La réforme n’a été que très peu commentée. Elle ne l’a été que par la doctrine privatiste. On peut s’en étonner, au regard des enjeux pratiques (1) et théoriques (2) qu’elle soulève en droit public.

1. Les difficultés pratiques : le risque d’atteinte aux règles constitutives du corps politique

Le premier enjeu qui vient immédiatement à l’esprit est sans doute celui du respect du principe de sincérité du scrutin. Dans son avis no 394918 du 21 juin 2018 « portant sur la constitutionnalité d’une abrogation des dispositions limitant le droit de vote des majeurs en tutelle[144] », le Conseil d’État a affirmé que « les principes d’égalité et de sincérité du scrutin font obstacle à ce les personnes hors d’état d’exprimer leur volonté participent au suffrage[145] ».
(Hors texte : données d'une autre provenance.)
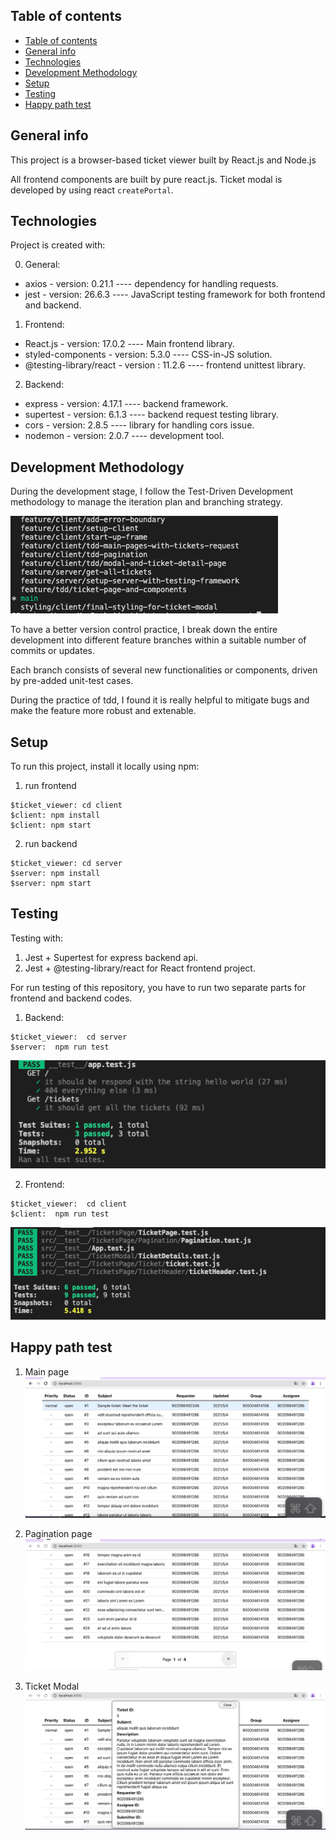 ## Table of contents

- [Table of contents](#table-of-contents)
- [General info](#general-info)
- [Technologies](#technologies)
- [Development Methodology](#development-methodology)
- [Setup](#setup)
- [Testing](#testing)
- [Happy path test](#happy-path-test)

## General info

This project is a browser-based ticket viewer built by React.js and Node.js

All frontend components are built by pure react.js. Ticket modal is developed by using react `createPortal`.

## Technologies

Project is created with:

0. General:

- axios - version: 0.21.1 ---- dependency for handling requests.
- jest - version: 26.6.3 ---- JavaScript testing framework for both frontend and backend.

1. Frontend:

- React.js - version: 17.0.2 ---- Main frontend library.
- styled-components - version: 5.3.0 ---- CSS-in-JS solution.
- @testing-library/react - version : 11.2.6 ---- frontend unittest library.

2. Backend:

- express - version: 4.17.1 ---- backend framework.
- supertest - version: 6.1.3 ---- backend request testing library.
- cors - version: 2.8.5 ---- library for handling cors issue.
- nodemon - version: 2.0.7 ---- development tool.

## Development Methodology

During the development stage, I follow the Test-Driven Development methodology to manage the iteration plan and branching strategy.

![Branching](./__assets/branching.png)

To have a better version control practice, I break down the entire development into different feature branches within a suitable number of commits or updates.

Each branch consists of several new functionalities or components, driven by pre-added unit-test cases.

During the practice of tdd, I found it is really helpful to mitigate bugs and make the feature more robust and extenable.

## Setup

To run this project, install it locally using npm:

1. run frontend

```
$ticket_viewer: cd client
$client: npm install
$client: npm start
```

2. run backend

```
$ticket_viewer: cd server
$server: npm install
$server: npm start
```

## Testing

Testing with:

1. Jest + Supertest for express backend api.
2. Jest + @testing-library/react for React frontend project.

For run testing of this repository, you have to run two separate parts for frontend and backend codes.

1. Backend:

```
$ticket_viewer:  cd server
$server:  npm run test
```

![Server Test](./__assets/testserver.png)

2. Frontend:

```
$ticket_viewer:  cd client
$client:  npm run test
```

![Client Test](./__assets/testclient.png)

## Happy path test

1. Main page
   ![Main page](./__assets/mainpage.jpeg)

2. Pagination page
   ![Pagination](./__assets/pagination.jpeg)

3. Ticket Modal
   ![Ticket Modal](./__assets/ticketmodal.jpeg)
Le principe de sincérité du scrutin[146] implique que le résultat de l’élection soit l’exact reflet de la volonté exprimée par la majorité du corps électoral. Il suppose, à titre individuel, que l’électeur effectue son vote en toute conscience et à l’abri de toute pression[147]. Il est certain que la vulnérabilité et la dépendance accroissent le risque d’être influencé. Une étude consacrée au vote des personnes vivant avec un handicap intellectuel ou psychique lors du référendum écossais a révélé que les parents exerçaient une influence décisive sur leurs enfants handicapés, au point que certaines familles n’hésitaient pas à considérer qu’« elles avaient une voix en plus[148] ». Les avis et rapports qui précèdent l’abrogation de l’article L. 5 écartent cet argument d’un revers de main. « L’influençabilité » serait inhérente à la démocratie[149]. La politique est un exercice d’influence qui investit amplement le domaine des émotions et de la psychologie. Une campagne électorale repose sur l’attente que les électeurs se laissent convaincre. L’exemple des milliers de « brexiters » qui regrettent d’avoir « mal voté » à l’occasion du référendum britannique sur la sortie de l’Union européenne témoignerait de ce que des électeurs n’ayant pas de déficience intellectuelle peuvent tout autant être victimes d’influences abusives que les majeurs sous tutelle. Qu’aussi l’argument de la sincérité du scrutin ne saurait être invoqué.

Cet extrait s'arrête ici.